Interesting pics hot_rod. A "microbubble remover", huh. Is that what the Calefi is? Because it's identical to mine. Never know what to do with that darned cap — leave it tight or loosen it? Isn't that the vent?
On the outside supply line of mine I have two drops, one with a female hose fitting and the other just an ell. Cutoff ball in between.
I stop then start the machine (takes a minute or so to start its pump), then connect the hose, open the ell then open the hose — this sends hose water into the house, and since I'd set the controller to DHW the T-valve routes to the buffer tank coil, out the coil, back to the heat pump, through its system then out the ell. (I never close off the discharge while the hose is on… might not be good for the machine. Might blow up the machine. I have make-up water set to 15psi)

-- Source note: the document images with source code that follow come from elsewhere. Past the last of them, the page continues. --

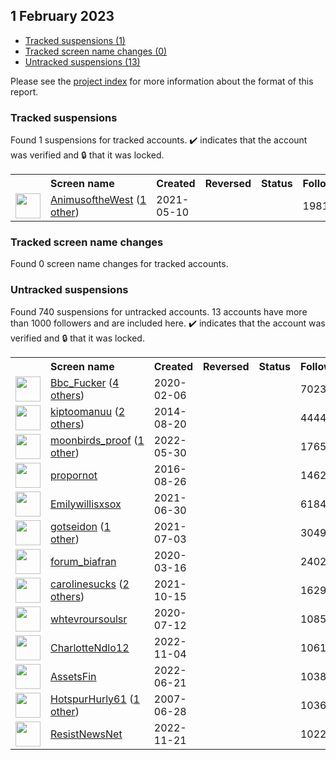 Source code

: ##  1 February 2023

* [Tracked suspensions (1)](#tracked-suspensions)
* [Tracked screen name changes (0)](#tracked-screen-name-changes)
* [Untracked suspensions (13)](#untracked-suspensions)

Please see the [project index](https://github.com/travisbrown/twitter-watch) for more information about the format of this report.

### Tracked suspensions

Found 1 suspensions for tracked accounts.
  ✔️ indicates that the account was verified and 🔒 that it was locked.

<table>
    <tr>
        <th></th>
        <th align="left">Screen name</th>
        <th align="left">Created</th>
        <th align="left">Reversed</th>
        <th align="left">Status</th>
        <th align="left">Followers</th>
        <th align="left">Ranking</th></tr>
    </tr>
        <tr>
            <td><a href="https://twitter.com/intent/user?user_id=1391639843306885120">
                <img src="https://pbs.twimg.com/profile_images/1585199464343560193/5U88rWTP_normal.jpg" width="40px" height="40px" align="center"/></a>
            </td>
            <td>
                <a href="https://twitter.com/AnimusoftheWest">AnimusoftheWest</a>&nbsp;(<a href="https://api.memory.lol/v1/tw/id/1391639843306885120">1 other</a>)&nbsp;</td>
            <td>2021-05-10</td>
            <td></td>
            <td align="center"></td>
            <td>1981</td>
            <td>2049</td>
        </tr></table>

### Tracked screen name changes

Found 0 screen name changes for tracked accounts.

### Untracked suspensions

Found 740 suspensions for untracked accounts.
13 accounts have more than 1000 followers and are included here.
  ✔️ indicates that the account was verified and 🔒 that it was locked.

<table>
    <tr>
        <th></th>
        <th align="left">Screen name</th>
        <th align="left">Created</th>
        <th align="left">Reversed</th>
        <th align="left">Status</th>
        <th align="left">Followers</th>
    </tr>
        <tr>
            <td><a href="https://twitter.com/intent/user?user_id=1225521290368430086">
                <img src="https://pbs.twimg.com/profile_images/1305782874361061376/Y5kR97b4_normal.jpg" width="40px" height="40px" align="center"/></a>
            </td>
            <td>
                <a href="https://twitter.com/Bbc_Fucker">Bbc_Fucker</a>&nbsp;(<a href="https://api.memory.lol/v1/tw/id/1225521290368430086">4 others</a>)&nbsp;</td>
            <td>2020-02-06</td>
            <td></td>
            <td align="center"></td>
            <td>702353</td>
        </tr>
        <tr>
            <td><a href="https://twitter.com/intent/user?user_id=2748288857">
                <img src="https://pbs.twimg.com/profile_images/1569052490699608064/AhEALE3O_normal.jpg" width="40px" height="40px" align="center"/></a>
            </td>
            <td>
                <a href="https://twitter.com/kiptoomanuu">kiptoomanuu</a>&nbsp;(<a href="https://api.memory.lol/v1/tw/id/2748288857">2 others</a>)&nbsp;</td>
            <td>2014-08-20</td>
            <td></td>
            <td align="center"></td>
            <td>44446</td>
        </tr>
        <tr>
            <td><a href="https://twitter.com/intent/user?user_id=1531307881483542529">
                <img src="https://pbs.twimg.com/profile_images/1597694377094152193/s670yw2k_normal.jpg" width="40px" height="40px" align="center"/></a>
            </td>
            <td>
                <a href="https://twitter.com/moonbirds_proof">moonbirds_proof</a>&nbsp;(<a href="https://api.memory.lol/v1/tw/id/1531307881483542529">1 other</a>)&nbsp;</td>
            <td>2022-05-30</td>
            <td></td>
            <td align="center"></td>
            <td>17656</td>
        </tr>
        <tr>
            <td><a href="https://twitter.com/intent/user?user_id=768982188436000768">
                <img src="https://pbs.twimg.com/profile_images/1565092906641543169/eKGdrTGh_normal.jpg" width="40px" height="40px" align="center"/></a>
            </td>
            <td>
                <a href="https://twitter.com/propornot">propornot</a></td>
            <td>2016-08-26</td>
            <td></td>
            <td align="center"></td>
            <td>14621</td>
        </tr>
        <tr>
            <td><a href="https://twitter.com/intent/user?user_id=1410149032375328775">
                <img src="https://pbs.twimg.com/profile_images/1524902749481095168/uzxJ5Dv2_normal.jpg" width="40px" height="40px" align="center"/></a>
            </td>
            <td>
                <a href="https://twitter.com/Emilywillisxsox">Emilywillisxsox</a></td>
            <td>2021-06-30</td>
            <td></td>
            <td align="center"></td>
            <td>6184</td>
        </tr>
        <tr>
            <td><a href="https://twitter.com/intent/user?user_id=1411347418923294724">
                <img src="https://pbs.twimg.com/profile_images/1566078605679017984/lDoM33Xj_normal.jpg" width="40px" height="40px" align="center"/></a>
            </td>
            <td>
                <a href="https://twitter.com/gotseidon">gotseidon</a>&nbsp;(<a href="https://api.memory.lol/v1/tw/id/1411347418923294724">1 other</a>)&nbsp;</td>
            <td>2021-07-03</td>
            <td></td>
            <td align="center"></td>
            <td>3049</td>
        </tr>
        <tr>
            <td><a href="https://twitter.com/intent/user?user_id=1239472974807392256">
                <img src="https://pbs.twimg.com/profile_images/1598588048635305985/ZaNuWG3Q_normal.jpg" width="40px" height="40px" align="center"/></a>
            </td>
            <td>
                <a href="https://twitter.com/forum_biafran">forum_biafran</a></td>
            <td>2020-03-16</td>
            <td></td>
            <td align="center"></td>
            <td>2402</td>
        </tr>
        <tr>
            <td><a href="https://twitter.com/intent/user?user_id=1448901387861970944">
                <img src="https://pbs.twimg.com/profile_images/1597312151441780737/FWaM8UIZ_normal.jpg" width="40px" height="40px" align="center"/></a>
            </td>
            <td>
                <a href="https://twitter.com/caroIinesucks">caroIinesucks</a>&nbsp;(<a href="https://api.memory.lol/v1/tw/id/1448901387861970944">2 others</a>)&nbsp;</td>
            <td>2021-10-15</td>
            <td></td>
            <td align="center"></td>
            <td>1629</td>
        </tr>
        <tr>
            <td><a href="https://twitter.com/intent/user?user_id=1282107284630323202">
                <img src="https://pbs.twimg.com/profile_images/1319570141160484864/Yyo1tFP6_normal.jpg" width="40px" height="40px" align="center"/></a>
            </td>
            <td>
                <a href="https://twitter.com/whtevroursoulsr">whtevroursoulsr</a></td>
            <td>2020-07-12</td>
            <td></td>
            <td align="center"></td>
            <td>1085</td>
        </tr>
        <tr>
            <td><a href="https://twitter.com/intent/user?user_id=1588357917614432257">
                <img src="https://pbs.twimg.com/profile_images/1593202403137970177/cCWP3Snl_normal.jpg" width="40px" height="40px" align="center"/></a>
            </td>
            <td>
                <a href="https://twitter.com/CharlotteNdlo12">CharlotteNdlo12</a></td>
            <td>2022-11-04</td>
            <td></td>
            <td align="center"></td>
            <td>1061</td>
        </tr>
        <tr>
            <td><a href="https://twitter.com/intent/user?user_id=1539216116987437056">
                <img src="https://pbs.twimg.com/profile_images/1541762149147725824/bKhkwLFn_normal.jpg" width="40px" height="40px" align="center"/></a>
            </td>
            <td>
                <a href="https://twitter.com/AssetsFin">AssetsFin</a></td>
            <td>2022-06-21</td>
            <td></td>
            <td align="center"></td>
            <td>1038</td>
        </tr>
        <tr>
            <td><a href="https://twitter.com/intent/user?user_id=7133452">
                <img src="https://pbs.twimg.com/profile_images/1584524144217047043/YK4d3hwr_normal.jpg" width="40px" height="40px" align="center"/></a>
            </td>
            <td>
                <a href="https://twitter.com/HotspurHurly61">HotspurHurly61</a>&nbsp;(<a href="https://api.memory.lol/v1/tw/id/7133452">1 other</a>)&nbsp;</td>
            <td>2007-06-28</td>
            <td></td>
            <td align="center"></td>
            <td>1036</td>
        </tr>
        <tr>
            <td><a href="https://twitter.com/intent/user?user_id=1594766472189984773">
                <img src="https://pbs.twimg.com/profile_images/1594766673529212936/MqQcMLpd_normal.jpg" width="40px" height="40px" align="center"/></a>
            </td>
            <td>
                <a href="https://twitter.com/ResistNewsNet">ResistNewsNet</a></td>
            <td>2022-11-21</td>
            <td></td>
            <td align="center"></td>
            <td>1022</td>
        </tr></table>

I have noticed a foaminess often in the discharge, like microbubbles.
This isn't my first install and I'm rather careful. Know a good deal of electronics — was Depot Repair in Air Force Intel 50 years ago, lol. {snif} I charge the system with 5 gallons of 95% propylene glycol, and tint it with river dye so I can spot leaks under the carpet or elsewhere, or at least know I have a leak if it loses tint. Propylene glycol because it's food-grade and my DHW coil is single-wall.
That red knob in the machine is a bleeder from its highest point, and it always squirts out water.
Also, I don't know what to do about the pipe connections. Running them straight in could result in material fatigue if you have the holes sealed really tight, so I generally build in a zig-zag.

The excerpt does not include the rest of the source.